[Given records]

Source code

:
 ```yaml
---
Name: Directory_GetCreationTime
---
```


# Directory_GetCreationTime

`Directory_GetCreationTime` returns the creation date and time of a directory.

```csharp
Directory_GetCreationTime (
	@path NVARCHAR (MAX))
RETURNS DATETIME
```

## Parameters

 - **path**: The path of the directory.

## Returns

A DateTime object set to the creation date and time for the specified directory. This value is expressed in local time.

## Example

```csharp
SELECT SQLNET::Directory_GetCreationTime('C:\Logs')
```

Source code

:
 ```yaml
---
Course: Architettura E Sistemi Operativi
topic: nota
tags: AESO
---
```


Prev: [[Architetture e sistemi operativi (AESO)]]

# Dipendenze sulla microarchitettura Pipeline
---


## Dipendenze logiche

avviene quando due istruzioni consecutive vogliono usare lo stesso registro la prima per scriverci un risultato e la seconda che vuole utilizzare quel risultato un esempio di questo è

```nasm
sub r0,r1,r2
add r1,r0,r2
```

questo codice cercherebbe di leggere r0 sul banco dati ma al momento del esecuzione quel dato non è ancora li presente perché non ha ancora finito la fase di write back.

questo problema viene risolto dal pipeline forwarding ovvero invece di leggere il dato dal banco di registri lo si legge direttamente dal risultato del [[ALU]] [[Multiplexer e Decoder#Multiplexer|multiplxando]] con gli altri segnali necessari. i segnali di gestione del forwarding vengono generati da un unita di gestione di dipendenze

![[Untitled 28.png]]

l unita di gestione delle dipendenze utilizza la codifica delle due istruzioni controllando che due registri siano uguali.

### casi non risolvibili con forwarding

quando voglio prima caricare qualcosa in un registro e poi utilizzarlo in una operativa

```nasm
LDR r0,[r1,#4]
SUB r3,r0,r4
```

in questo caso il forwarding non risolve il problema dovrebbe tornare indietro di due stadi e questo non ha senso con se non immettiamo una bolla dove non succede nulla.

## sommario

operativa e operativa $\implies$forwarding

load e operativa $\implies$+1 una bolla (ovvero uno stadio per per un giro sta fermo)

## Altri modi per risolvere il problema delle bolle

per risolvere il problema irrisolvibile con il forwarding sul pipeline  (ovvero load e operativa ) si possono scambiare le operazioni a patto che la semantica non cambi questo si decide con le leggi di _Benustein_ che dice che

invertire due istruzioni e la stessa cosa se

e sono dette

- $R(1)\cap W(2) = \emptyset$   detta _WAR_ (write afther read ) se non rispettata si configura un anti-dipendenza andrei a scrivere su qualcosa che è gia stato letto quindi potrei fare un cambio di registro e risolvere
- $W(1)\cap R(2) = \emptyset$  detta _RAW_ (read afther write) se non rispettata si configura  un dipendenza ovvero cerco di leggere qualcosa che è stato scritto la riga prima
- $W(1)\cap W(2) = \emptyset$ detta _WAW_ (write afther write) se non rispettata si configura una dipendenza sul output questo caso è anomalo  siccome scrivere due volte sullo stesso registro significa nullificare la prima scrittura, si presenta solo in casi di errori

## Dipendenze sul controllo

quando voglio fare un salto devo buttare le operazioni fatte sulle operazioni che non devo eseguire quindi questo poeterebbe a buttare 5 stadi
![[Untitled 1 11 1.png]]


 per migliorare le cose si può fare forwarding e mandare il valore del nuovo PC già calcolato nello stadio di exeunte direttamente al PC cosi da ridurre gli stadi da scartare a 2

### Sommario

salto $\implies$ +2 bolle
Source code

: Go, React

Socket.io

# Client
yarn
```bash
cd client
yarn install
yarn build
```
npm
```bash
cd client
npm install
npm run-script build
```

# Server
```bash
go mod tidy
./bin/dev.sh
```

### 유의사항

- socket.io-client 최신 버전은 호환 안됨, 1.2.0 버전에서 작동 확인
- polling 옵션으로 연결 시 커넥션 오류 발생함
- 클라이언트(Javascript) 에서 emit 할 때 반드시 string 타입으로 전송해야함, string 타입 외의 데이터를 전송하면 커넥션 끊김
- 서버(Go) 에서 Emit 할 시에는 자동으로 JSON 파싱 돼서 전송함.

[/Given records]

Activity:
Give again, exactly as written, every line from the first one above through the line that has "## Dipendenze logiche" in it.

Solution to the problem:
Source code

:
 ```yaml
---
Name: Directory_GetCreationTime
---
```


# Directory_GetCreationTime

`Directory_GetCreationTime` returns the creation date and time of a directory.

```csharp
Directory_GetCreationTime (
	@path NVARCHAR (MAX))
RETURNS DATETIME
```

## Parameters

 - **path**: The path of the directory.

## Returns

A DateTime object set to the creation date and time for the specified directory. This value is expressed in local time.

## Example

```csharp
SELECT SQLNET::Directory_GetCreationTime('C:\Logs')
```

Source code

:
 ```yaml
---
Course: Architettura E Sistemi Operativi
topic: nota
tags: AESO
---
```


Prev: [[Architetture e sistemi operativi (AESO)]]

# Dipendenze sulla microarchitettura Pipeline
---


## Dipendenze logiche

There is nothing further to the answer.